Mars, der Kriegsgott, ist von Venus, der Göttin der Liebe, überwunden worden. Aller Waffen beraubt, die Faune im Mittelgrund davontragen und als Aktfigur dargestellt, verkörpert er das „Ideal-Schöne“ fern aller Wehrhaftigkeit. Venus dagegen ist reich gewandet wie eine junge Dame aus vornehmem Haus und damit dem Bereich des Erotischen weitgehend entzogen.

Deutungen

Gedeutet werden kann das Bild als Allegorie auf die Befriedung kriegerischen Handelns durch die Liebe. Die Liebe, im Sinne Platons als geistige Macht verstanden, hat die Schrecken des Krieges und der Gewalt überwunden: Venus hat Mars gezähmt, die Liebe hat über die Gewalt gesiegt. Antike Philosophie und christliches Weltverständnis gehen in der neuplatonischen Philosophie, die im Florenz der Medici gepflegt wurde, eine Verbindung ein, wie es Botticelli in seinem Bild veranschaulicht.

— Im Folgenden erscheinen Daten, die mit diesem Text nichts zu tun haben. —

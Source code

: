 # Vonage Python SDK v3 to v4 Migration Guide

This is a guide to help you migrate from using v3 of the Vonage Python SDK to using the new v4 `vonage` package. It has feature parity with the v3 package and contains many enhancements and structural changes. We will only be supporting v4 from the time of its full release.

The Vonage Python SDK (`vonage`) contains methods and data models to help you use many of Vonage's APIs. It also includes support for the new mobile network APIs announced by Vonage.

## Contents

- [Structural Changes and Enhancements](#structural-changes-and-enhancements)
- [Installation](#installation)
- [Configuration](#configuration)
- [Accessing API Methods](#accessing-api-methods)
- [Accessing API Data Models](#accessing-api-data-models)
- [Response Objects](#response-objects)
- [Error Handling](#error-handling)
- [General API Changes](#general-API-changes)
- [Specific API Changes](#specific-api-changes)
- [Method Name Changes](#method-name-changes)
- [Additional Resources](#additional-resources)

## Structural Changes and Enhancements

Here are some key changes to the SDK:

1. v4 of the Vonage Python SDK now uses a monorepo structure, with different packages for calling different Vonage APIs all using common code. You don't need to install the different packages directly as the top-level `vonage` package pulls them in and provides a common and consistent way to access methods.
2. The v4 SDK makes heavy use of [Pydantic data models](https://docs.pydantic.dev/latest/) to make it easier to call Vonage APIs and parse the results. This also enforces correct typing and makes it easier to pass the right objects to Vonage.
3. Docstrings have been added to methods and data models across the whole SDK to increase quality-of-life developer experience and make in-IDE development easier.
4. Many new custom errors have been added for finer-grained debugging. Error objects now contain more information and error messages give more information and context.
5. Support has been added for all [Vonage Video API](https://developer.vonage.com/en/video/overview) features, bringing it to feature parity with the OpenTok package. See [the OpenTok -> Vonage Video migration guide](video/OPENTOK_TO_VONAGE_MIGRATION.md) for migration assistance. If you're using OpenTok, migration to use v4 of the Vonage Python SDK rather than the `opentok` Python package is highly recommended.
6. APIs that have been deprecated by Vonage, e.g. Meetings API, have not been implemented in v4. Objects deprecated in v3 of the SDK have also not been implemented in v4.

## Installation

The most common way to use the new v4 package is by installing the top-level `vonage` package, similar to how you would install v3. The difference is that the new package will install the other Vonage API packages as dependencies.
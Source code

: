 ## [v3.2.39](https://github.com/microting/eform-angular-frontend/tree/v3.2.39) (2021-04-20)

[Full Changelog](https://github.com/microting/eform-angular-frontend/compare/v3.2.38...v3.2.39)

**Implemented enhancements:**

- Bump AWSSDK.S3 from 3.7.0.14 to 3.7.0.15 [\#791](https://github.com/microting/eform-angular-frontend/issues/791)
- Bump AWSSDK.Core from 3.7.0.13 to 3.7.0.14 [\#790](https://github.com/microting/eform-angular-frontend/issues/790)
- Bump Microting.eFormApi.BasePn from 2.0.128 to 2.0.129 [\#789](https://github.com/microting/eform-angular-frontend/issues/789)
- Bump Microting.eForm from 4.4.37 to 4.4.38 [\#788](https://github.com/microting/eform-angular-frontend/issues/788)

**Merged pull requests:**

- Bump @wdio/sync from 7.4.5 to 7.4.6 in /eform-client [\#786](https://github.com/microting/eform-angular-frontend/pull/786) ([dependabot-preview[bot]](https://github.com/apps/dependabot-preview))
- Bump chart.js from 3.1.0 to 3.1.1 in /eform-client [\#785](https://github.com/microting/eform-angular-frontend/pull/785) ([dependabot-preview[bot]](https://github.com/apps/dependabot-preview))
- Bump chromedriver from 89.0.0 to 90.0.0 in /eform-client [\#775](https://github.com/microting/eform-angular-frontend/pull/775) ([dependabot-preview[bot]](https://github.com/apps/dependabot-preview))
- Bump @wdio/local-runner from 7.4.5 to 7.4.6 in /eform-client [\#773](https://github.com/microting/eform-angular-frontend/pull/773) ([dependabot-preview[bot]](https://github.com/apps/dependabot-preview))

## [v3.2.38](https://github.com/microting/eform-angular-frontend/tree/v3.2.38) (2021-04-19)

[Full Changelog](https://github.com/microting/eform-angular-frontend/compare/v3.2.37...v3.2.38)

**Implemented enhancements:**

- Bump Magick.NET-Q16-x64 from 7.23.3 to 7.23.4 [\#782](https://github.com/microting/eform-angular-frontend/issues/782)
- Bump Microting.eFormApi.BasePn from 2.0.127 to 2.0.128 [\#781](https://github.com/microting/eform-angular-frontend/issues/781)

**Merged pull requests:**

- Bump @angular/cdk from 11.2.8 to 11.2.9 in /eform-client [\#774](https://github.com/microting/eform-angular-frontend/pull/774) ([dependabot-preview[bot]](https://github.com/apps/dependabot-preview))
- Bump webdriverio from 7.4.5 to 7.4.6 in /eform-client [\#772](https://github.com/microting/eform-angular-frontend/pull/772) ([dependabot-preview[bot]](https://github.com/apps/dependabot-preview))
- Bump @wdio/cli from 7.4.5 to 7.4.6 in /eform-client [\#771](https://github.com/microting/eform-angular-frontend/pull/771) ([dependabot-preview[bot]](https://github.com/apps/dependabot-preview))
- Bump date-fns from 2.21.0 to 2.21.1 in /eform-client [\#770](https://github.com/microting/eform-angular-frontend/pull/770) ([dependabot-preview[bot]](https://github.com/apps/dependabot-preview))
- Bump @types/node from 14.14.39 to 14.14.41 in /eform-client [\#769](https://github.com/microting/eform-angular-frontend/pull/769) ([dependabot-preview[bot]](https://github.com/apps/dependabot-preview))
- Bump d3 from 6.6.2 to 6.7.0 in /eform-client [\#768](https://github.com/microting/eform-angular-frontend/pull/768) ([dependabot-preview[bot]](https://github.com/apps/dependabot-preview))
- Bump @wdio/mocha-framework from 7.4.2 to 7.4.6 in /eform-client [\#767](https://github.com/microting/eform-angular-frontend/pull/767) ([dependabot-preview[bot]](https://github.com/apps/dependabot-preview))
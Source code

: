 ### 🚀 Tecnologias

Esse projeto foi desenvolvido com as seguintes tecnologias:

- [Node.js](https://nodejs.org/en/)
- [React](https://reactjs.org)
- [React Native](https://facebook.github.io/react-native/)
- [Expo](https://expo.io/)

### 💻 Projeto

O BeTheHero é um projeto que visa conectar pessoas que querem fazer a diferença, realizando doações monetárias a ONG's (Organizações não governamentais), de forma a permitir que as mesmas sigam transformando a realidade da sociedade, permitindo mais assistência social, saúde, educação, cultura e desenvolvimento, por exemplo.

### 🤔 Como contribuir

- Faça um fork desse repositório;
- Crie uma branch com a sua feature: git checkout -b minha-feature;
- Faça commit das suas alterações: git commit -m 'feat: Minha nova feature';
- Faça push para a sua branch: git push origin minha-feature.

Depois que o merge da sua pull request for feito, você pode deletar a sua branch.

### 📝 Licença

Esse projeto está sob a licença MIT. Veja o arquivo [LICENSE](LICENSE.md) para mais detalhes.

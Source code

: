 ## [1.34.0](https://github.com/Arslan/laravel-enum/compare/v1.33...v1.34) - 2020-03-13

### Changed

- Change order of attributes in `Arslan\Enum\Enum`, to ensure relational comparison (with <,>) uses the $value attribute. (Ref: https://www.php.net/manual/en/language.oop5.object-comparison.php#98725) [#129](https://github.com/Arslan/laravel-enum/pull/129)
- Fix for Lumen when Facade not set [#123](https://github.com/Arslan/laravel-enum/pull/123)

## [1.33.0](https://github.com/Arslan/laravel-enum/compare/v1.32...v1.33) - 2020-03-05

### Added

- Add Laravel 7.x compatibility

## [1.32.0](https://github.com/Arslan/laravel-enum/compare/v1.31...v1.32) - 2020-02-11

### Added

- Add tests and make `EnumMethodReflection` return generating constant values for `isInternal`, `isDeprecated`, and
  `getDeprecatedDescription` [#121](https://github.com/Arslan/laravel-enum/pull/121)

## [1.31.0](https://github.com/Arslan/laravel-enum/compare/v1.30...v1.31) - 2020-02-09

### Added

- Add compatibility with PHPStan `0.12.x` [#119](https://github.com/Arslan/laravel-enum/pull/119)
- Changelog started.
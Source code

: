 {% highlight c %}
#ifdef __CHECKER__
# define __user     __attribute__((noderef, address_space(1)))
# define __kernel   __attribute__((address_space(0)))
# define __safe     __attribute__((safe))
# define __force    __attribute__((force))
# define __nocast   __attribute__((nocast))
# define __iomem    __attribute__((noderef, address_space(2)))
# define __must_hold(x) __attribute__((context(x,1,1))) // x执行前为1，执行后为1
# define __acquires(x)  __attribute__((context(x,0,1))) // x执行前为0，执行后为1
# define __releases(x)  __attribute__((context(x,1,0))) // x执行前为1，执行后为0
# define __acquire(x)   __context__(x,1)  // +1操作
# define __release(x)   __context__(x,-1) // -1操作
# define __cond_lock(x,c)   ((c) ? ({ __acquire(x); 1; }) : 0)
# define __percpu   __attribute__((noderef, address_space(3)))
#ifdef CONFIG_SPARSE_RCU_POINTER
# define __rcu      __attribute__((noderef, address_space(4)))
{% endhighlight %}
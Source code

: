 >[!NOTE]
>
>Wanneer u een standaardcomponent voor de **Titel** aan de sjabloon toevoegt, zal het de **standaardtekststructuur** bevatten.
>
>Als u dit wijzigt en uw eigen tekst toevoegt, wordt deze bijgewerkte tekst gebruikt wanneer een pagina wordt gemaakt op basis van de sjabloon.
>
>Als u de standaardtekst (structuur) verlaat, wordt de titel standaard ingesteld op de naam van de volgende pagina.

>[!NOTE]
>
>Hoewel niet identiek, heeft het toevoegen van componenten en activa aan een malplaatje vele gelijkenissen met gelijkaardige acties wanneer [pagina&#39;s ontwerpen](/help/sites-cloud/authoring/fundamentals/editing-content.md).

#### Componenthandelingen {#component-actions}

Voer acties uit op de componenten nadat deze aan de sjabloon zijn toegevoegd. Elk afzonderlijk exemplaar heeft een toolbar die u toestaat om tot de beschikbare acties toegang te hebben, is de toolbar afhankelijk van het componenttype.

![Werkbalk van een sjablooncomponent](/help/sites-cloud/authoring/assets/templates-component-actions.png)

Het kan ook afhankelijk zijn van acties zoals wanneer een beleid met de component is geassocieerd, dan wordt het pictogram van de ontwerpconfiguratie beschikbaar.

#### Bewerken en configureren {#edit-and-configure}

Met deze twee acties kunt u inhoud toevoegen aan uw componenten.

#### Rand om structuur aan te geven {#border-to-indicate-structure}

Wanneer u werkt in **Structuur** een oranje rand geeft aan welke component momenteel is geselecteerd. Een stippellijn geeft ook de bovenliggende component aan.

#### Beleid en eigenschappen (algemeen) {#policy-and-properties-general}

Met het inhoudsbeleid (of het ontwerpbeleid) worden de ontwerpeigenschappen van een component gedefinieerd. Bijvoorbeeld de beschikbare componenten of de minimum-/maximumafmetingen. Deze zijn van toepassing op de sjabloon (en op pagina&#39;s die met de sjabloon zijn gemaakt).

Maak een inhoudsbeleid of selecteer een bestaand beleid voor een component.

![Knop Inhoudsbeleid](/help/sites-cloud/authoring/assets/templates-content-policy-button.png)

Piero di Cosimo: Venus, Mars und Amor

Rezeption

Piero di Cosimo lehnt sich in der Komposition seines Bildes Venus, Mars und Amor, ebenfalls ein Cassone- oder Spallierabild, entstanden um 1505 in Florenz, stark an Botticellis Bilderfindung an. Allerdings fehlen bei Botticelli alle Anspielungen auf den Liebesbetrug von Mars und Venus, wie ihn Homer in seiner Odyssee erzählt, und der zu einem häufig erzählten Bildthema in der abendländischen Kunst geworden ist.

Literatur

  • Manfred Wundram: Malerei der Renaissance. Herausgegeben von Ingo F. Walther. Benedikt Taschen Verlag, Köln u. a. 1997, ISBN 3-8228-8194-5, S. ?.
  • Hannelore Nützmann: Alltag und Feste. Florentinische Cassone- und Spallieramalerei aus der Zeit Botticellis (= Bilder im Blickpunkt.). Staatliche Museen zu Berlin – Preußischer Kulturbesitz, Berlin 2000, ISBN 3-88609-294-1.
  • Die späten mythologischen Bilder. In: Frank Zöllner: Botticelli. Beck, München 2009, ISBN 978-3-406-59112-9, S. 80–91.

Weblinks

Einzelnachweise

  1. Christina Acidini: Für ein blühendes Florenz. Botticellis mythologische Bilder. In: Botticelli. Ausstellung Städel Museum, Frankfurt am Main 2009, S. 88–90.
  2. Lucius Cristante (Hrsg. und Übers.): Reposiani Concubitus Marti et Veneris. Rom 1999.